─── DATA LISTING ───
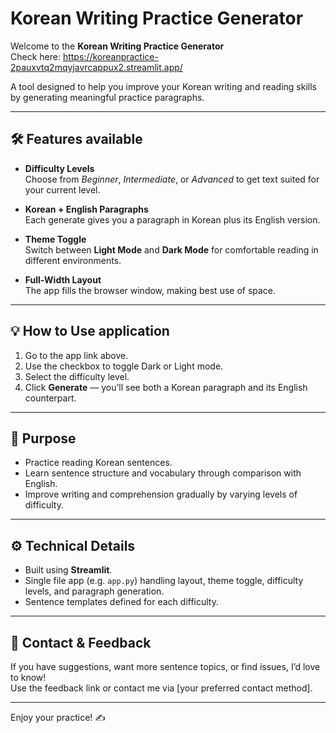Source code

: # Korean Writing Practice Generator

Welcome to the **Korean Writing Practice Generator**  
Check here: https://koreanpractice-2pauxvtq2mqyjavrcappux2.streamlit.app/

A tool designed to help you improve your Korean writing and reading skills by generating meaningful practice paragraphs.

---

## 🛠 Features available

- **Difficulty Levels**  
  Choose from *Beginner*, *Intermediate*, or *Advanced* to get text suited for your current level.

- **Korean + English Paragraphs**  
  Each generate gives you a paragraph in Korean plus its English version.

- **Theme Toggle**  
  Switch between **Light Mode** and **Dark Mode** for comfortable reading in different environments.

- **Full-Width Layout**  
  The app fills the browser window, making best use of space.

---

## 💡 How to Use application

1. Go to the app link above.  
2. Use the checkbox to toggle Dark or Light mode.  
3. Select the difficulty level.  
4. Click **Generate** — you’ll see both a Korean paragraph and its English counterpart.  

---

## 🎯 Purpose

- Practice reading Korean sentences.  
- Learn sentence structure and vocabulary through comparison with English.  
- Improve writing and comprehension gradually by varying levels of difficulty.

---

## ⚙️ Technical Details

- Built using **Streamlit**.  
- Single file app (e.g. `app.py`) handling layout, theme toggle, difficulty levels, and paragraph generation.  
- Sentence templates defined for each difficulty.  

---

## 🔖 Contact & Feedback

If you have suggestions, want more sentence topics, or find issues, I’d love to know!  
Use the feedback link or contact me via [your preferred contact method].

---

Enjoy your practice! ✍️  
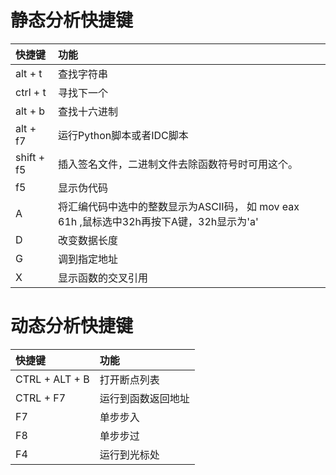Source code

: # 静态分析快捷键

快捷键 | 功能
:-|:-
alt + t  | 查找字符串
ctrl + t | 寻找下一个
alt + b  | 查找十六进制
alt + f7 | 运行Python脚本或者IDC脚本
shift + f5|插入签名文件，二进制文件去除函数符号时可用这个。
f5       | 显示伪代码
A        | 将汇编代码中选中的整数显示为ASCII码， 如 mov eax 61h ,鼠标选中32h再按下A键，32h显示为'a'
D        | 改变数据长度
G        | 调到指定地址
X        | 显示函数的交叉引用


# 动态分析快捷键
快捷键 | 功能
:-|:-
CTRL + ALT + B | 打开断点列表
CTRL + F7      | 运行到函数返回地址
F7             | 单步步入
F8             | 单步步过
F4             | 运行到光标处



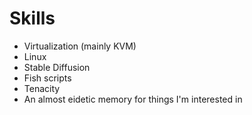 # Skills
- Virtualization (mainly KVM)
- Linux
- Stable Diffusion
- Fish scripts
- Tenacity
- An almost eidetic memory for things I'm interested in
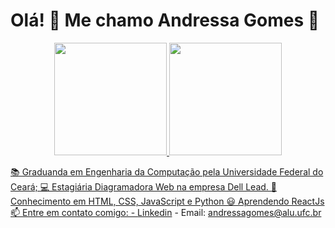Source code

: # Olá! 🥰 Me chamo Andressa Gomes 💜

<div align="center">
  <a href="https://github.com/andressagomes26">
  <img height="180em" src="https://github-readme-stats.vercel.app/api?username=andressagomes26&show_icons=true&theme=tokyonight&include_all_commit=false&count_private=true"/>
    
  <img height="180em" src="https://github-readme-stats.vercel.app/api/top-langs/?username=andressagomes26&layout=compact&langs_count=7&theme=tokyonight"/>
</div>

 📚 Graduanda em Engenharia da Computação pela Universidade Federal do Ceará;
 💻 Estagiária Diagramadora Web na empresa Dell Lead.
 💛 Conhecimento em HTML, CSS, JavaScript e Python
 😃 Aprendendo ReactJs
 📫 Entre em contato comigo: 
     - [Linkedin](https://www.linkedin.com/in/andressa-gomes-moreira-a33939149/)
     - Email: andressagomes@alu.ufc.br
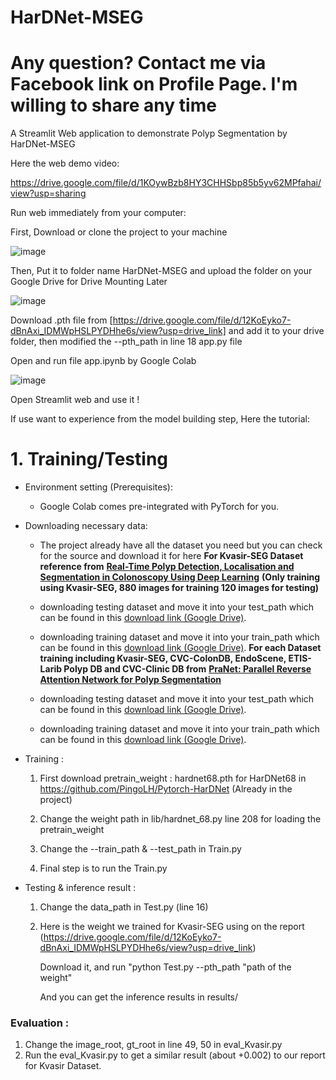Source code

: # HarDNet-MSEG
# **Any question? Contact me via Facebook link on Profile Page. I'm willing to share any time**

A Streamlit Web application to demonstrate Polyp Segmentation by HarDNet-MSEG

Here the web demo video: 

https://drive.google.com/file/d/1KOywBzb8HY3CHHSbp85b5yv62MPfahai/view?usp=sharing

Run web immediately from your computer:

First, Download or clone the project to your machine

![image](https://github.com/PhamQuangNhut/HarDNet-MSEG/assets/88762631/40c0f089-a891-4062-83f8-8a1c97221491)

Then, Put it to folder name HarDNet-MSEG and upload the folder on your Google Drive for Drive Mounting Later

![image](https://github.com/PhamQuangNhut/HarDNet-MSEG/assets/88762631/45177295-4b3d-4b29-96c3-24b390a5f32e)

Download .pth file from [https://drive.google.com/file/d/12KoEyko7-dBnAxi_IDMWpHSLPYDHhe6s/view?usp=drive_link] and add it to your drive folder, then modified the --pth_path in line 18 app.py file

Open and run file app.ipynb by Google Colab

![image](https://github.com/PhamQuangNhut/HarDNet-MSEG/assets/88762631/434b6b52-4d2d-4ce3-9b28-d5f14abf4d4e)

Open Streamlit web and use it !

If use want to experience from the model building step, Here the tutorial: 

# 1. Training/Testing
  - Environment setting (Prerequisites):
    
    + Google Colab comes pre-integrated with PyTorch for you.
      
  - Downloading necessary data:
    + The project already have all the dataset you need but you can check for the source and download it for here
    **For Kvasir-SEG Dataset reference from**
    [**Real-Time Polyp Detection, Localisation and Segmentation in Colonoscopy Using Deep Learning**](https://arxiv.org/abs/2011.07631)
    **(Only training using Kvasir-SEG, 880 images for training 120 images for testing)**
    
     + downloading testing dataset and move it into your test_path
    which can be found in this [download link (Google Drive)](https://drive.google.com/file/d/1us5iOMWVh_4LAiACM-LQa73t1pLLPJ7l/view?usp=sharing).
    
    + downloading training dataset and move it into your train_path
    which can be found in this [download link (Google Drive)](https://drive.google.com/file/d/17sUo2dLcwgPdO_fD4ySiS_4BVzc3wvwA/view?usp=sharing).
    **For each Dataset training including Kvasir-SEG, CVC-ColonDB, EndoScene, ETIS-Larib Polyp DB and CVC-Clinic DB from**
    [**PraNet: Parallel Reverse Attention Network for Polyp Segmentation**](https://arxiv.org/abs/2006.11392)
    
    + downloading testing dataset and move it into your test_path
    which can be found in this [download link (Google Drive)](https://drive.google.com/file/d/1o8OfBvYE6K-EpDyvzsmMPndnUMwb540R/view?usp=sharing).
    
    + downloading training dataset and move it into your train_path
    which can be found in this [download link (Google Drive)](https://drive.google.com/file/d/1lODorfB33jbd-im-qrtUgWnZXxB94F55/view?usp=sharing).
- Training :
  
    1. First download pretrain_weight : hardnet68.pth for HarDNet68 in https://github.com/PingoLH/Pytorch-HarDNet  (Already in the project)
    
    2. Change the weight path in lib/hardnet_68.py line 208 for loading the pretrain_weight  
    
    3. Change the --train_path & --test_path in Train.py  
    
    4. Final step is to run the Train.py  

- Testing & inference result :

    1. Change the data_path in Test.py (line 16) 
    
    2. Here is the weight we trained for Kvasir-SEG using on the report (https://drive.google.com/file/d/12KoEyko7-dBnAxi_IDMWpHSLPYDHhe6s/view?usp=drive_link)   
    
       Download it, and run "python Test.py --pth_path "path of the weight"    
    
       And you can get the inference results in results/
    

### Evaluation :

1. Change the image_root, gt_root in line 49, 50 in eval_Kvasir.py  
2. Run the eval_Kvasir.py to get a similar result (about +0.002) to our report for Kvasir Dataset.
───
» **EXERCISE INSTRUCTIONS**:
A faithful copy of the data is required: each word kept, each picture omitted.

» **ANSWER BOX**:
Source code

: # Korean Writing Practice Generator

Welcome to the **Korean Writing Practice Generator**  
Check here: https://koreanpractice-2pauxvtq2mqyjavrcappux2.streamlit.app/

A tool designed to help you improve your Korean writing and reading skills by generating meaningful practice paragraphs.

---

## 🛠 Features available

- **Difficulty Levels**  
  Choose from *Beginner*, *Intermediate*, or *Advanced* to get text suited for your current level.

- **Korean + English Paragraphs**  
  Each generate gives you a paragraph in Korean plus its English version.

- **Theme Toggle**  
  Switch between **Light Mode** and **Dark Mode** for comfortable reading in different environments.

- **Full-Width Layout**  
  The app fills the browser window, making best use of space.

---

## 💡 How to Use application

1. Go to the app link above.  
2. Use the checkbox to toggle Dark or Light mode.  
3. Select the difficulty level.  
4. Click **Generate** — you’ll see both a Korean paragraph and its English counterpart.  

---

## 🎯 Purpose

- Practice reading Korean sentences.  
- Learn sentence structure and vocabulary through comparison with English.  
- Improve writing and comprehension gradually by varying levels of difficulty.

---

## ⚙️ Technical Details

- Built using **Streamlit**.  
- Single file app (e.g. `app.py`) handling layout, theme toggle, difficulty levels, and paragraph generation.  
- Sentence templates defined for each difficulty.  

---

## 🔖 Contact & Feedback

If you have suggestions, want more sentence topics, or find issues, I’d love to know!  
Use the feedback link or contact me via [your preferred contact method].

---

Enjoy your practice! ✍️  
Source code

: # 静态分析快捷键

快捷键 | 功能
:-|:-
alt + t  | 查找字符串
ctrl + t | 寻找下一个
alt + b  | 查找十六进制
alt + f7 | 运行Python脚本或者IDC脚本
shift + f5|插入签名文件，二进制文件去除函数符号时可用这个。
f5       | 显示伪代码
A        | 将汇编代码中选中的整数显示为ASCII码， 如 mov eax 61h ,鼠标选中32h再按下A键，32h显示为'a'
D        | 改变数据长度
G        | 调到指定地址
X        | 显示函数的交叉引用


# 动态分析快捷键
快捷键 | 功能
:-|:-
CTRL + ALT + B | 打开断点列表
CTRL + F7      | 运行到函数返回地址
F7             | 单步步入
F8             | 单步步过
F4             | 运行到光标处



 # Skills
- Virtualization (mainly KVM)
- Linux
- Stable Diffusion
- Fish scripts
- Tenacity
- An almost eidetic memory for things I'm interested in
Source code

: # Olá! 🥰 Me chamo Andressa Gomes 💜

<div align="center">
  <a href="https://github.com/andressagomes26">
  <img height="180em" src="https://github-readme-stats.vercel.app/api?username=andressagomes26&show_icons=true&theme=tokyonight&include_all_commit=false&count_private=true"/>
    
  <img height="180em" src="https://github-readme-stats.vercel.app/api/top-langs/?username=andressagomes26&layout=compact&langs_count=7&theme=tokyonight"/>
</div>

 📚 Graduanda em Engenharia da Computação pela Universidade Federal do Ceará;
 💻 Estagiária Diagramadora Web na empresa Dell Lead.
 💛 Conhecimento em HTML, CSS, JavaScript e Python
 😃 Aprendendo ReactJs
 📫 Entre em contato comigo: 
     - [Linkedin](https://www.linkedin.com/in/andressa-gomes-moreira-a33939149/)
     - Email: andressagomes@alu.ufc.br
Source code

: # HarDNet-MSEG
# **Any question? Contact me via Facebook link on Profile Page. I'm willing to share any time**

A Streamlit Web application to demonstrate Polyp Segmentation by HarDNet-MSEG

Here the web demo video: 

https://drive.google.com/file/d/1KOywBzb8HY3CHHSbp85b5yv62MPfahai/view?usp=sharing

Run web immediately from your computer:

First, Download or clone the project to your machine

![image](https://github.com/PhamQuangNhut/HarDNet-MSEG/assets/88762631/40c0f089-a891-4062-83f8-8a1c97221491)

Then, Put it to folder name HarDNet-MSEG and upload the folder on your Google Drive for Drive Mounting Later

![image](https://github.com/PhamQuangNhut/HarDNet-MSEG/assets/88762631/45177295-4b3d-4b29-96c3-24b390a5f32e)

Download .pth file from [https://drive.google.com/file/d/12KoEyko7-dBnAxi_IDMWpHSLPYDHhe6s/view?usp=drive_link] and add it to your drive folder, then modified the --pth_path in line 18 app.py file

Open and run file app.ipynb by Google Colab

![image](https://github.com/PhamQuangNhut/HarDNet-MSEG/assets/88762631/434b6b52-4d2d-4ce3-9b28-d5f14abf4d4e)

Open Streamlit web and use it !

If use want to experience from the model building step, Here the tutorial: 

# 1. Training/Testing
  - Environment setting (Prerequisites):
    
    + Google Colab comes pre-integrated with PyTorch for you.
      
  - Downloading necessary data:
    + The project already have all the dataset you need but you can check for the source and download it for here
    **For Kvasir-SEG Dataset reference from**
    [**Real-Time Polyp Detection, Localisation and Segmentation in Colonoscopy Using Deep Learning**](https://arxiv.org/abs/2011.07631)
    **(Only training using Kvasir-SEG, 880 images for training 120 images for testing)**
    
     + downloading testing dataset and move it into your test_path
    which can be found in this [download link (Google Drive)](https://drive.google.com/file/d/1us5iOMWVh_4LAiACM-LQa73t1pLLPJ7l/view?usp=sharing).
    
    + downloading training dataset and move it into your train_path
    which can be found in this [download link (Google Drive)](https://drive.google.com/file/d/17sUo2dLcwgPdO_fD4ySiS_4BVzc3wvwA/view?usp=sharing).
    **For each Dataset training including Kvasir-SEG, CVC-ColonDB, EndoScene, ETIS-Larib Polyp DB and CVC-Clinic DB from**
    [**PraNet: Parallel Reverse Attention Network for Polyp Segmentation**](https://arxiv.org/abs/2006.11392)
    
    + downloading testing dataset and move it into your test_path
    which can be found in this [download link (Google Drive)](https://drive.google.com/file/d/1o8OfBvYE6K-EpDyvzsmMPndnUMwb540R/view?usp=sharing).
    
    + downloading training dataset and move it into your train_path
    which can be found in this [download link (Google Drive)](https://drive.google.com/file/d/1lODorfB33jbd-im-qrtUgWnZXxB94F55/view?usp=sharing).
- Training :
  
    1. First download pretrain_weight : hardnet68.pth for HarDNet68 in https://github.com/PingoLH/Pytorch-HarDNet  (Already in the project)
    
    2. Change the weight path in lib/hardnet_68.py line 208 for loading the pretrain_weight  
    
    3. Change the --train_path & --test_path in Train.py  
    
    4. Final step is to run the Train.py  

- Testing & inference result :

    1. Change the data_path in Test.py (line 16) 
    
    2. Here is the weight we trained for Kvasir-SEG using on the report (https://drive.google.com/file/d/12KoEyko7-dBnAxi_IDMWpHSLPYDHhe6s/view?usp=drive_link)   
    
       Download it, and run "python Test.py --pth_path "path of the weight"    
    
       And you can get the inference results in results/
    

### Evaluation :

1. Change the image_root, gt_root in line 49, 50 in eval_Kvasir.py  
2. Run the eval_Kvasir.py to get a similar result (about +0.002) to our report for Kvasir Dataset.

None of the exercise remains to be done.